Motion Activated Bathrooms For Your Home Automation Needs May be the first step.

I was just in another bathroom at a grocery store where the paper towels are motion activated, by the toilet and sink are still manual use. I found myself waving my hand under the sink to get it going, while waiting for the toilet to flush. I was confused.

Many bathrooms across the US have only sparsely embraced bathroom automation. Every so often, you will get a toilet that surprises you mid-wipe with a flush. I always find myself jumping away from the toilet in case it splatters. I know 9 times out of 10, the toilet doesn’t splatter onto the floor, but I heard stories.

What is the technological direction that bathrooms are going? Are people phasing out the manual operations or phasing them in? I am not sure what people think of them. Personally, I can go either way. For the sink, I may want to fill up a cup and a manual operation is ideal for that. For the toilet, I think I like it to flush on its own, but when I want to pee in an auto toilet and lean away, it feels weird that it flushes so readily.

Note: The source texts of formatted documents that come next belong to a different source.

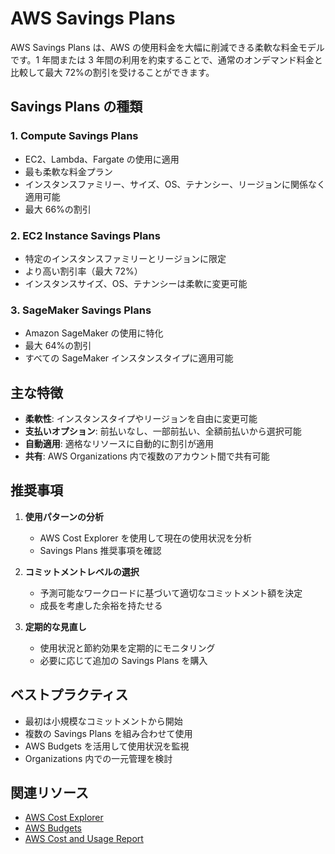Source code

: # AWS Savings Plans

AWS Savings Plans は、AWS の使用料金を大幅に削減できる柔軟な料金モデルです。1 年間または 3 年間の利用を約束することで、通常のオンデマンド料金と比較して最大 72%の割引を受けることができます。

## Savings Plans の種類

### 1. Compute Savings Plans

- EC2、Lambda、Fargate の使用に適用
- 最も柔軟な料金プラン
- インスタンスファミリー、サイズ、OS、テナンシー、リージョンに関係なく適用可能
- 最大 66%の割引

### 2. EC2 Instance Savings Plans

- 特定のインスタンスファミリーとリージョンに限定
- より高い割引率（最大 72%）
- インスタンスサイズ、OS、テナンシーは柔軟に変更可能

### 3. SageMaker Savings Plans

- Amazon SageMaker の使用に特化
- 最大 64%の割引
- すべての SageMaker インスタンスタイプに適用可能

## 主な特徴

- **柔軟性**: インスタンスタイプやリージョンを自由に変更可能
- **支払いオプション**: 前払いなし、一部前払い、全額前払いから選択可能
- **自動適用**: 適格なリソースに自動的に割引が適用
- **共有**: AWS Organizations 内で複数のアカウント間で共有可能

## 推奨事項

1. **使用パターンの分析**

   - AWS Cost Explorer を使用して現在の使用状況を分析
   - Savings Plans 推奨事項を確認

2. **コミットメントレベルの選択**

   - 予測可能なワークロードに基づいて適切なコミットメント額を決定
   - 成長を考慮した余裕を持たせる

3. **定期的な見直し**
   - 使用状況と節約効果を定期的にモニタリング
   - 必要に応じて追加の Savings Plans を購入

## ベストプラクティス

- 最初は小規模なコミットメントから開始
- 複数の Savings Plans を組み合わせて使用
- AWS Budgets を活用して使用状況を監視
- Organizations 内での一元管理を検討

## 関連リソース

- [AWS Cost Explorer](./aws-cost-explorer.md)
- [AWS Budgets](./aws-budgets.md)
- [AWS Cost and Usage Report](./aws-cost-and-usage-report.md)
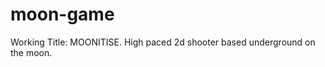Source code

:moon-game
=========

Working Title: MOONITISE. High paced 2d shooter based underground on the moon.

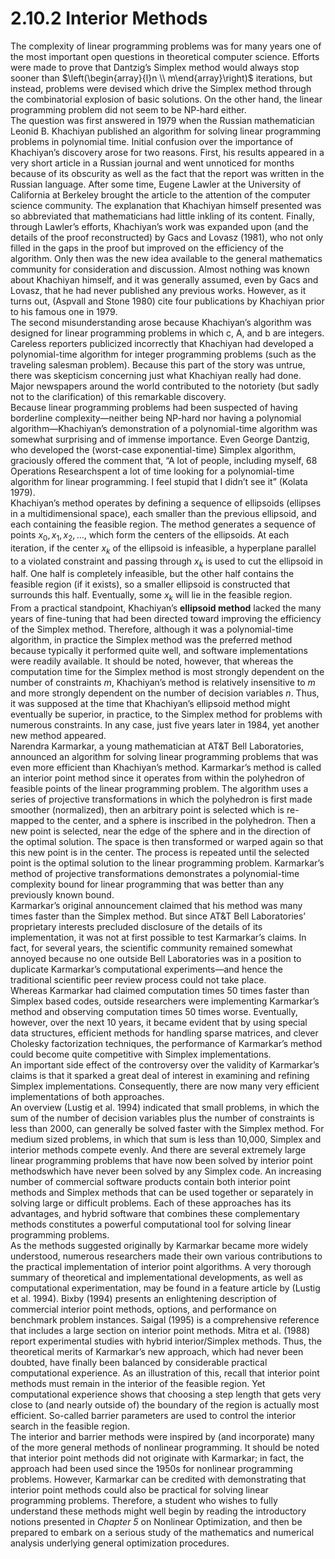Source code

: # 2.10.2 Interior Methods

The complexity of linear programming problems was for many years one of the most important open questions in theoretical computer science. Efforts were made to prove that Dantzig’s Simplex method would always stop sooner than $\left(\begin{array}{l}n \\ m\end{array}\right)$ iterations, but instead, problems were devised which drive the Simplex method through the combinatorial explosion of basic solutions. On the other hand, the linear programming problem did not seem to be NP-hard either. <br> 
The question was first answered in 1979 when the Russian mathematician Leonid B. Khachiyan published an algorithm for solving linear programming problems in polynomial time. Initial confusion over the importance of Khachiyan’s discovery arose for two reasons. First, his results appeared in a very short article in a Russian journal and went unnoticed for months because of its obscurity as well as the fact that the report was written in the Russian language. After some time, Eugene Lawler at the University of California at Berkeley brought the article to the attention of the computer science community. The explanation that Khachiyan himself presented was so abbreviated that mathematicians had little inkling of its content. Finally, through Lawler’s efforts, Khachiyan’s work was expanded upon (and the details of the proof reconstructed) by Gacs and Lovasz (1981), who not only filled in the gaps in the proof but improved on the efficiency of the algorithm. Only then was the new idea available to the general mathematics community for consideration and discussion. Almost nothing was known about Khachiyan himself, and it was generally assumed, even by Gacs and Lovasz, that he had never published any previous works. However, as it turns out, (Aspvall and Stone 1980) cite four publications by Khachiyan prior to his famous one in 1979. <br> 
The second misunderstanding arose because Khachiyan’s algorithm was designed for linear programming problems in which c, A, and b are integers. Careless reporters publicized incorrectly that Khachiyan had developed a polynomial-time algorithm for integer programming problems (such as the traveling salesman problem). Because this part of the story was untrue, there was skepticism concerning just what Khachiyan really had done. Major newspapers around the world contributed to the notoriety (but sadly not to the clarification) of this remarkable discovery. <br> 
Because linear programming problems had been suspected of having borderline complexity—neither being NP-hard nor having a polynomial algorithm—Khachiyan’s demonstration of a polynomial-time algorithm was somewhat surprising and of immense importance. Even George Dantzig, who developed the (worst-case exponential-time) Simplex algorithm, graciously offered the comment that, “A lot of people, including myself, 68 Operations Researchspent a lot of time looking for a polynomial-time algorithm for linear programming. I feel stupid that I didn’t see it” (Kolata 1979). <br>
Khachiyan’s method operates by defining a sequence of ellipsoids (ellipses in a multidimensional space), each smaller than the previous ellipsoid, and each containing the feasible region. The method generates a sequence of points $x_0, x_1, x_2, \dots ,$ which form the centers of the ellipsoids. At each iteration, if the center $x_k$ of the ellipsoid is infeasible, a hyperplane parallel to a violated constraint and passing through $x_k$ is used to cut the ellipsoid in half. One half is completely infeasible, but the other half contains the feasible region (if it exists), so a smaller ellipsoid is constructed that surrounds this half. Eventually, some $x_k$ will lie in the feasible region. <br> 
From a practical standpoint, Khachiyan’s **ellipsoid method** lacked the many years of fine-tuning that had been directed toward improving the efficiency of the Simplex method. Therefore, although it was a polynomial-time algorithm, in practice the Simplex method was the preferred method because typically it performed quite well, and software implementations were readily available. It should be noted, however, that whereas the computation time for the Simplex method is most strongly dependent on the number of constraints $m$, Khachiyan’s method is relatively insensitive to $m$ and more strongly dependent on the number of decision variables $n$. Thus, it was supposed at the time that Khachiyan’s ellipsoid method might eventually be superior, in practice, to the Simplex method for problems with numerous constraints. In any case, just five years later in 1984, yet another new method appeared. <br> 
Narendra Karmarkar, a young mathematician at AT&T Bell Laboratories, announced an algorithm for solving linear programming problems that was even more efficient than Khachiyan’s method. Karmarkar’s method is called an interior point method since it operates from within the polyhedron of feasible points of the linear programming problem. The algorithm uses a series of projective transformations in which the polyhedron is first made smoother (normalized), then an arbitrary point is selected which is re-mapped to the center, and a sphere is inscribed in the polyhedron. Then a new point is selected, near the edge of the sphere and in the direction of the optimal solution. The space is then transformed or warped again so that this new point is in the center. The process is repeated until the selected point is the optimal solution to the linear programming problem. Karmarkar’s method of projective transformations demonstrates a polynomial-time complexity bound for linear programming that was better than any previously known bound. <br>
Karmarkar’s original announcement claimed that his method was many times faster than the Simplex method. But since AT&T Bell Laboratories’ proprietary interests precluded disclosure of the details of its implementation, it was not at first possible to test Karmarkar’s claims. In fact, for several years, the scientific community remained somewhat annoyed because no one outside Bell Laboratories was in a position to duplicate Karmarkar’s computational experiments—and hence the traditional scientific peer review process could not take place. <br>
Whereas Karmarkar had claimed computation times 50 times faster than Simplex based codes, outside researchers were implementing Karmarkar’s method and observing computation times 50 times worse. Eventually, however, over the next 10 years, it became evident that by using special data structures, efficient methods for handling sparse matrices, and clever Cholesky factorization techniques, the performance of Karmarkar’s method could become quite competitive with Simplex implementations. <br> 
An important side effect of the controversy over the validity of Karmarkar’s claims is that it sparked a great deal of interest in examining and refining Simplex implementations. Consequently, there are now many very efficient implementations of both approaches. <br> 
An overview (Lustig et al. 1994) indicated that small problems, in which the sum of the number of decision variables plus the number of constraints is less than 2000, can generally be solved faster with the Simplex method. For medium sized problems, in which that sum is less than 10,000, Simplex and interior methods compete evenly. And there are several extremely large linear programming problems that have now been solved by interior point methodswhich have never been solved by any Simplex code. An increasing number of commercial software products contain both interior point methods and Simplex methods that can be used together or separately in solving large or difficult problems. Each of these approaches has its advantages, and hybrid software that combines these complementary methods constitutes a powerful computational tool for solving linear programming problems. <br> 
As the methods suggested originally by Karmarkar became more widely understood, numerous researchers made their own various contributions to the practical implementation of interior point algorithms. A very thorough summary of theoretical and implementational developments, as well as computational experimentation, may be found in a feature article by (Lustig et al. 1994). Bixby (1994) presents an enlightening description of commercial interior point methods, options, and performance on benchmark problem instances. Saigal (1995) is a comprehensive reference that includes a large section on interior point methods. Mitra et al. (1988) report experimental studies with hybrid interior/Simplex methods. Thus, the theoretical merits of Karmarkar’s new approach, which had never been doubted, have finally been balanced by considerable practical computational experience. As an illustration of this, recall that interior point methods must remain in the interior of the feasible region. Yet computational experience shows that choosing a step length that gets very close to (and nearly outside of) the boundary of the region is actually most efficient. So-called barrier parameters are used to control the interior search in the feasible region. <br> 
The interior and barrier methods were inspired by (and incorporate) many of the more general methods of nonlinear programming. It should be noted that interior point methods did not originate with Karmarkar; in fact, the approach had been used since the 1950s for nonlinear programming problems. However, Karmarkar can be credited with demonstrating that interior point methods could also be practical for solving linear programming problems. Therefore, a student who wishes to fully understand these methods might well begin by reading the introductory notions presented in *Chapter 5* on Nonlinear Optimization, and then be prepared to embark on a serious study of the mathematics and numerical analysis underlying general optimization procedures.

A paper towel dispenser is fun to wave my hand in front. I always get a consistent size sheet with the auto service. Some are designed to give long extractions of sheets and others are rather short.

I have even been in a bathroom where the lights are automated. Some people are jerks about their automated lights and set the system to 10 seconds, like this bathroom in Rice Lake:

A fully automated bathroom can be nice and easy to use. It just depends on the settings the owner chooses for them. For example, at Walmart, they have their sensors set at a low sensitivity for hand washing, and the water sprays out only a second at a time. Whereas, at a public Bathroom in South. Bend, WA has a motion detector faucet that will run a good 5 seconds after you pull your hand away.

I prefer the longer running settings. They really show that the business owner cares about us cleaning our hands, rather than saving money on water. Or adding an extra inch or second to the hand dryers can be nice.

There is a lot of potential with more bathroom automation. I believe in one bathroom in Aberdeen, WA, they use a motion detector. If you hang out in the bathroom for longer than 5 minutes, an alarm will sound. They had a problem with drug abusers sleeping in the bathrooms in the past.

Imagine a temperature gauge with a motion detection that will heat up the bathroom only when someone is in there. Or, in turn the sensor can run a fan only when you sit on the toilet. A person could use a Kinect for that. The Kinect sensors have gotten very effective at reading the smallest gestures, down to individual finger movement.